Nice, we’ve the cosine similarities, however is there one other step we are able to take to evaluate the similarities of the opinions? There’s! Let’s visualize the sentences as vectors. To do that, we should embed the sentences (flip them into vectors of numbers) after which we are able to visualize them in 2D area. I used Spacy to embed my vectors and visualize them.
# Load pre-trained GloVe mannequin
nlp = spacy.load('en_core_web_lg')source_embeddings = {}
for supply, source_sentences in reviews_dict.objects():
source_embeddings[source] = []
for sentence in source_sentences:
# Tokenize the sentence utilizing spaCy
doc = nlp(sentence)
# Retrieve phrase embeddings
word_embeddings = np.array([token.vector for token in doc])
# Save phrase embeddings for the supply
source_embeddings[source].append(word_embeddings)
def legend_without_duplicate_labels(determine):
handles, labels = plt.gca().get_legend_handles_labels()
by_label = dict(zip(labels, handles))
determine.legend(by_label.values(), by_label.keys(), loc='decrease proper')
# Plot embeddings with colours primarily based on supply
fig, ax = plt.subplots()
colours = ['g', 'b', 'r'] # Colours for every supply
i=0
for supply, embeddings in source_embeddings.objects():
for embedding in embeddings:
ax.scatter(embedding[:, 0], embedding[:, 1], c=colours[i], label=supply)
i+=1
legend_without_duplicate_labels(plt)
plt.present()
The excellent news is we are able to clearly see the embeddings and distributions of the sentence vectors intently align. Visible inspection reveals there may be extra variability within the distribution of the unique opinions, supporting the assertion they’re extra numerous. Since ChatGPT generated optimistic and adverse opinions, we’d suspect their distributions to be the identical. Discover, nevertheless, the faux adverse opinions even have a wider distribution and extra variance than optimistic opinions. Why would possibly this be? In all probability it’s due partly to the truth that I needed to trick ChatGPT to create the faux adverse opinions (ChatGPT is designed to say optimistic statements) and I needed to truly present extra prompts to ChatGPT to get sufficient adverse opinions vs. optimistic ones. This helps the dataset as a result of, with the extra variety within the dataset, we are able to practice higher-performing machine studying fashions.

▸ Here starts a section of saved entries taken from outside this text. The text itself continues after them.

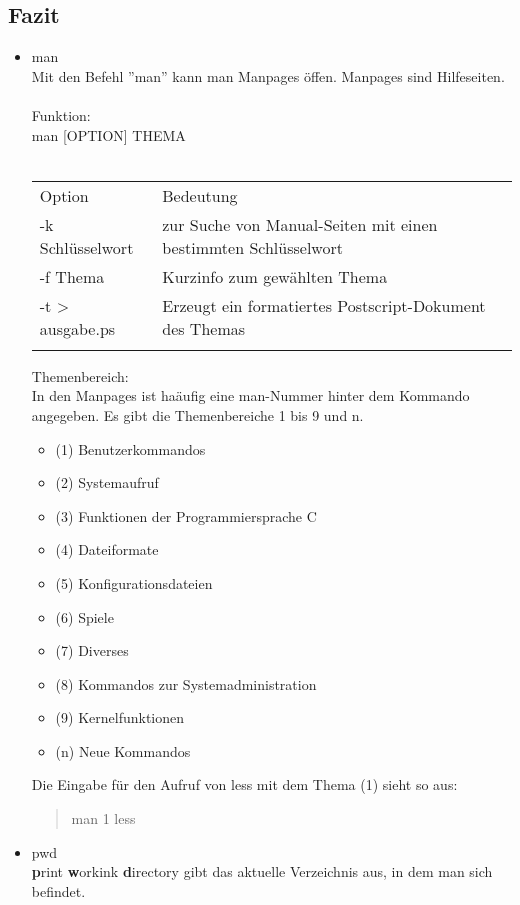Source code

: 	\subsection{Fazit}
		\begin{itemize}
			\item man\\
			Mit den Befehl ''man'' kann man Manpages \"offen. Manpages sind Hilfeseiten.\\ \\
			Funktion:\\
			man [OPTION] THEMA\\ \\
			\begin{tabular}{ll}
				Option & Bedeutung \\
				-k Schl\"usselwort & zur Suche von Manual-Seiten mit einen bestimmten Schl\"usselwort \\
				-f Thema & Kurzinfo zum gew\"ahlten Thema \\
				-t > ausgabe.ps & Erzeugt ein formatiertes Postscript-Dokument des Themas\\ \\
			\end{tabular}
			Themenbereich:\\
			In den Manpages ist ha\"aufig eine man-Nummer hinter dem Kommando angegeben. Es gibt die Themenbereiche 1 bis 9 und n.
			\begin{itemize}
				\item (1) Benutzerkommandos
				\item (2) Systemaufruf
				\item (3) Funktionen der Programmiersprache C
				\item (4) Dateiformate
				\item (5) Konfigurationsdateien
				\item (6) Spiele
				\item (7) Diverses
				\item (8) Kommandos zur Systemadministration
				\item (9) Kernelfunktionen
				\item (n) Neue Kommandos
			\end{itemize}
			Die Eingabe f\"ur den Aufruf von less mit dem Thema (1) sieht so aus: \begin{quote}
				man 1 less
			\end{quote}
			\newpage
			\item pwd\\
			\textbf{p}rint \textbf{w}orkink \textbf{d}irectory gibt das aktuelle Verzeichnis aus, in dem man sich befindet.\\ \\

\end{itemize}

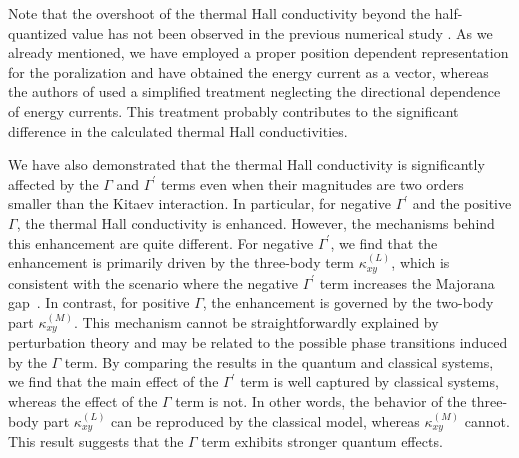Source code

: \documentclass[twocolumn,superscriptaddress,showpacs, longbibliography, aps, prb]{revtex4-2}
\newcommand{\red}[1]{\textcolor{red}{#1}}
\newcommand{\blue}[1]{\textcolor{blue}{#1}}
\newcommand{\orange}[1]{\textcolor{orange}{#1}}
\begin{document}

Note that the overshoot of the thermal Hall conductivity beyond the half-quantized value has not been observed in the 
previous numerical study \cite{KumarT2023}. 
As we already mentioned, we have employed a proper position dependent representation for the poralization and have obtained the energy current as a vector, %
whereas the authors of %
\cite{KumarT2023} used a simplified treatment neglecting %
the directional dependence of energy currents. 
This treatment probably contributes to the significant difference in the calculated thermal Hall conductivities.


We %
have also demonstrated that the thermal Hall conductivity is significantly affected by 
the $\Gamma$ and $\Gamma^{\prime}$ terms even when their %
magnitudes are two orders %
smaller than the Kitaev interaction. 
In particular, %
for negative $\Gamma^{\prime}$
and the positive $\Gamma$, 
the thermal Hall conductivity is enhanced.
However, %
the mechanisms behind this enhancement are quite different.
For negative $\Gamma^{\prime}$, 
we find that the enhancement is primarily driven by the three-body term $\kappa_{xy}^{(L)}$, %
which is consistent with the scenario %
where the negative $\Gamma^{\prime}$ term increases the Majorana gap~\cite{Takikawa_PRB2020}.
In contrast, %
for %
positive $\Gamma$, %
the enhancement is governed by the two-body part $\kappa_{xy}^{(M)}$.
This mechanism %
cannot be straightforwardly explained by
perturbation theory
and may be related to the possible phase transitions induced by the $\Gamma$ term.
By comparing %
the results in the quantum and classical systems, 
we find that the main effect of the $\Gamma^{\prime}$ term %
is well captured by classical systems, 
whereas the effect of the $\Gamma$ term is not.
In other words, the behavior of the three-body part $\kappa_{xy}^{(L)}$ 
can be reproduced by the classical model, whereas $\kappa_{xy}^{(M)}$ cannot.
This result suggests that the $\Gamma$ term %
exhibits stronger quantum effects.
\end{document}
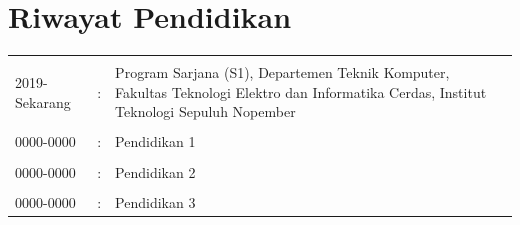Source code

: \section*{Riwayat Pendidikan}
\begin{tabular}{p{3cm}cp{9cm}}
	&&\\
	2019-Sekarang  & :&
		Program Sarjana (S1), Departemen Teknik Komputer, Fakultas Teknologi Elektro dan Informatika Cerdas, Institut Teknologi  Sepuluh Nopember\\
	&&\\
	0000-0000  & :&
		Pendidikan 1\\
	&&\\
	0000-0000  & :&
		Pendidikan 2\\
	&&\\
	0000-0000  & :&
		Pendidikan 3\\
\end{tabular}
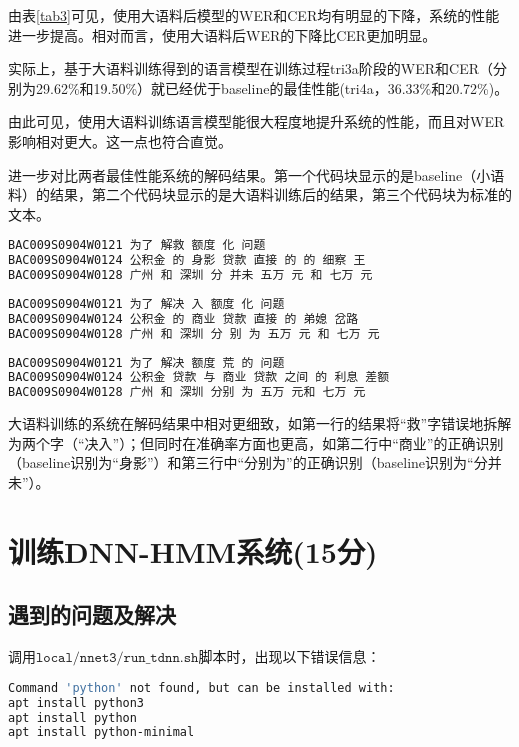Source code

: \documentclass[a4paper]{article}
\renewcommand{\tt}[1]{\mathtt{#1}}
\begin{document}
\vspace{-1em}
由表\ref{tab3}可见，使用大语料后模型的WER和CER均有明显的下降，系统的性能进一步提高。相对而言，使用大语料后WER的下降比CER更加明显。

实际上，基于大语料训练得到的语言模型在训练过程tri3a阶段的WER和CER（分别为29.62\%和19.50\%）就已经优于baseline的最佳性能(tri4a，36.33\%和20.72\%)。

由此可见，使用大语料训练语言模型能很大程度地提升系统的性能，而且对WER影响相对更大。这一点也符合直觉。

\vspace{1em}
进一步对比两者最佳性能系统的解码结果。第一个代码块显示的是baseline（小语料）的结果，第二个代码块显示的是大语料训练后的结果，第三个代码块为标准的文本。

\begin{lstlisting}[language=bash]
BAC009S0904W0121 为了 解救 额度 化 问题 
BAC009S0904W0124 公积金 的 身影 贷款 直接 的 的 细察 王 
BAC009S0904W0128 广州 和 深圳 分 并未 五万 元 和 七万 元
\end{lstlisting}
\begin{lstlisting}[language=bash]
BAC009S0904W0121 为了 解决 入 额度 化 问题 
BAC009S0904W0124 公积金 的 商业 贷款 直接 的 弟媳 岔路 
BAC009S0904W0128 广州 和 深圳 分 别 为 五万 元 和 七万 元 \end{lstlisting}
\begin{lstlisting}[language=bash]
BAC009S0904W0121 为了 解决 额度 荒 的 问题 
BAC009S0904W0124 公积金 贷款 与 商业 贷款 之间 的 利息 差额 
BAC009S0904W0128 广州 和 深圳 分别 为 五万 元和 七万 元 \end{lstlisting}

大语料训练的系统在解码结果中相对更细致，如第一行的结果将“救”字错误地拆解为两个字（“决入”）；但同时在准确率方面也更高，如第二行中“商业”的正确识别（baseline识别为“身影”）和第三行中“分别为”的正确识别（baseline识别为“分并未”）。


\section{训练DNN-HMM系统(15分)}

\setcounter{subsection}{-1}
\subsection{遇到的问题及解决}
调用$\tt{local/nnet3/run\_tdnn.sh}$脚本时，出现以下错误信息：

\begin{lstlisting}[language=bash]
Command 'python' not found, but can be installed with:
apt install python3
apt install python
apt install python-minimal
\end{lstlisting}
\end{document}
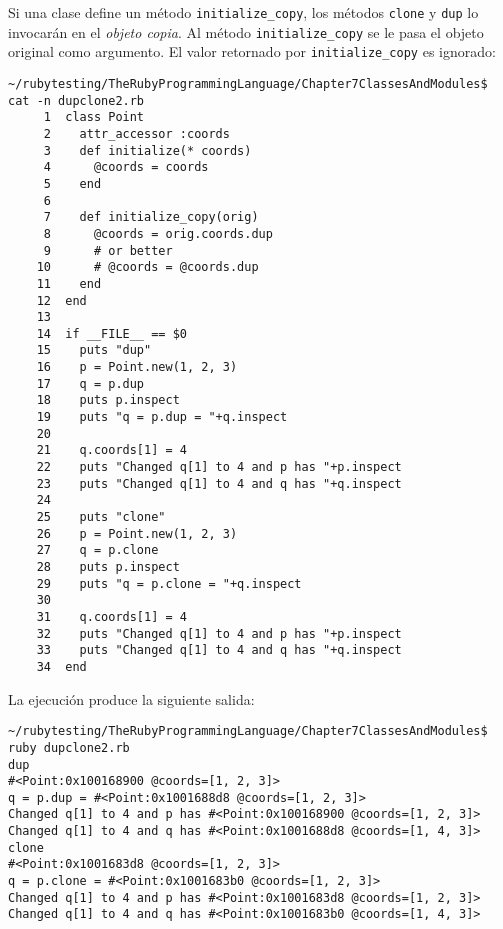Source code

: Si una clase define un método \verb|initialize_copy|,
los métodos \verb|clone| y \verb|dup| lo invocarán en el {\it objeto copia}.
Al método \verb|initialize_copy| se le pasa el objeto original como argumento.
El valor retornado por \verb|initialize_copy| es ignorado:

\begin{verbatim}
~/rubytesting/TheRubyProgrammingLanguage/Chapter7ClassesAndModules$ cat -n dupclone2.rb 
     1  class Point
     2    attr_accessor :coords
     3    def initialize(* coords)
     4      @coords = coords
     5    end
     6  
     7    def initialize_copy(orig)
     8      @coords = orig.coords.dup 
     9      # or better
    10      # @coords = @coords.dup 
    11    end
    12  end
    13  
    14  if __FILE__ == $0
    15    puts "dup"
    16    p = Point.new(1, 2, 3)
    17    q = p.dup
    18    puts p.inspect
    19    puts "q = p.dup = "+q.inspect
    20  
    21    q.coords[1] = 4
    22    puts "Changed q[1] to 4 and p has "+p.inspect
    23    puts "Changed q[1] to 4 and q has "+q.inspect
    24  
    25    puts "clone"
    26    p = Point.new(1, 2, 3)
    27    q = p.clone
    28    puts p.inspect
    29    puts "q = p.clone = "+q.inspect
    30  
    31    q.coords[1] = 4
    32    puts "Changed q[1] to 4 and p has "+p.inspect
    33    puts "Changed q[1] to 4 and q has "+q.inspect
    34  end
\end{verbatim}
La ejecución produce la siguiente salida:
\begin{verbatim}
~/rubytesting/TheRubyProgrammingLanguage/Chapter7ClassesAndModules$ ruby dupclone2.rb 
dup
#<Point:0x100168900 @coords=[1, 2, 3]>
q = p.dup = #<Point:0x1001688d8 @coords=[1, 2, 3]>
Changed q[1] to 4 and p has #<Point:0x100168900 @coords=[1, 2, 3]>
Changed q[1] to 4 and q has #<Point:0x1001688d8 @coords=[1, 4, 3]>
clone
#<Point:0x1001683d8 @coords=[1, 2, 3]>
q = p.clone = #<Point:0x1001683b0 @coords=[1, 2, 3]>
Changed q[1] to 4 and p has #<Point:0x1001683d8 @coords=[1, 2, 3]>
Changed q[1] to 4 and q has #<Point:0x1001683b0 @coords=[1, 4, 3]>
\end{verbatim}

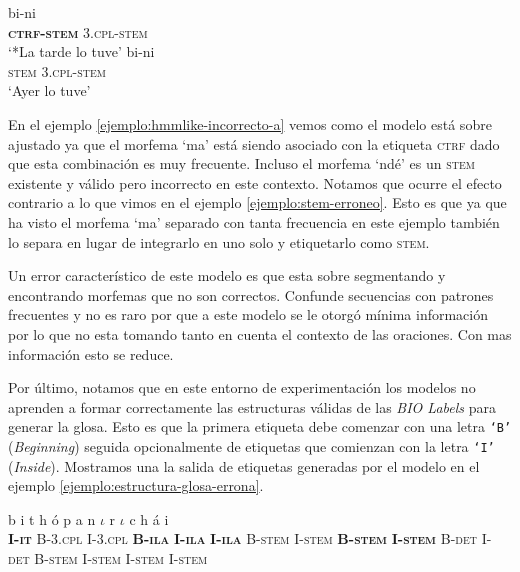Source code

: \documentclass[letterpaper,12pt,oneside]{book}
\def\code#1{\texttt{#1}}
\theoremstyle{definition}
\begin{document}
\begin{exe}
    \ex \begin{xlist}
        \ex {} {bi-ni}\\
        {\textbf{\textsc{ctrf-stem}}} {\textsc{3.cpl-stem}}\\
        \trans `*La tarde lo tuve' \label{ejemplo:hmmlike-incorrecto-a}
        \ex {} {bi-ni}\\
        {\textsc{stem}} {\textsc{3.cpl-stem}}\\
        \trans `Ayer lo tuve' \label{ejemplo:hmmlike-incorrecto-b}
        \end{xlist}
\end{exe}

En el ejemplo \ref{ejemplo:hmmlike-incorrecto-a} vemos como el modelo está sobre ajustado ya que el morfema `ma' está siendo asociado con la etiqueta \textsc{ctrf} dado que esta combinación es muy frecuente. Incluso el morfema `ndé' es un \textsc{stem} existente y válido pero incorrecto en este contexto. Notamos que ocurre el efecto contrario a lo que vimos en el ejemplo \ref{ejemplo:stem-erroneo}. Esto es que ya que ha visto el morfema `ma' separado con tanta frecuencia en este ejemplo también lo separa en lugar de integrarlo en uno solo y etiquetarlo como \textsc{stem}.

Un error característico de este modelo es que esta sobre segmentando y encontrando morfemas que no son correctos. Confunde secuencias con patrones frecuentes y no es raro por que a este modelo se le otorgó mínima información por lo que no esta tomando tanto en cuenta el contexto de las oraciones. Con mas información esto se reduce.

Por último, notamos que en este entorno de experimentación los modelos no aprenden a formar correctamente las estructuras válidas de las \textit{BIO Labels} para generar la glosa. Esto es que la primera etiqueta debe comenzar con una letra \code{`B'} (\textit{Beginning}) seguida opcionalmente de etiquetas que comienzan con la letra \code{`I'} (\textit{Inside}). Mostramos una la salida de etiquetas generadas por el modelo en el ejemplo \ref{ejemplo:estructura-glosa-errona}.

\begin{exe}
    \ex {} {b} {i} {t} {h} {ó} {p} {a} {n} {$\iota$} {r} {$\iota$} {c} {h} {á} {i}\\
    {\textbf{\textsc{I-it}}} {\textsc{B-3.cpl}} {\textsc{I-3.cpl}} {\textbf{\textsc{B-ila}}} {\textbf{\textsc{I-ila}}} {\textbf{\textsc{I-ila}}} {\textsc{B-stem}} {\textsc{I-stem}} {\textbf{\textsc{B-stem}}} {\textbf{\textsc{I-stem}}} {\textsc{B-det}} {\textsc{I-det}} {\textsc{B-stem}} {\textsc{I-stem}} {\textsc{I-stem}}  {\textsc{I-stem}}\\\label{ejemplo:estructura-glosa-errona}
\end{exe}
\end{document}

Subsequent, we are able to examine the variations within the three totally different distributions of opinions and see if there are any distinguishing patterns.
What can we see? Visually, we are able to see that the majority of the opinions for the dataset are centered across the origin and span from -10 to 10. It is a optimistic signal and helps using faux opinions for coaching prediction fashions. The variances are considerably the identical, nevertheless, the unique opinions had a wider variance of their distribution, each laterally and longitudinally, a proxy that there’s extra variety within the lexicon inside these opinions. The opinions from ChatGPT positively had comparable distributions, however the optimistic opinions had extra outliers. As said, these distinctions might be a results of the way in which I used to be prompting the system to generate opinions.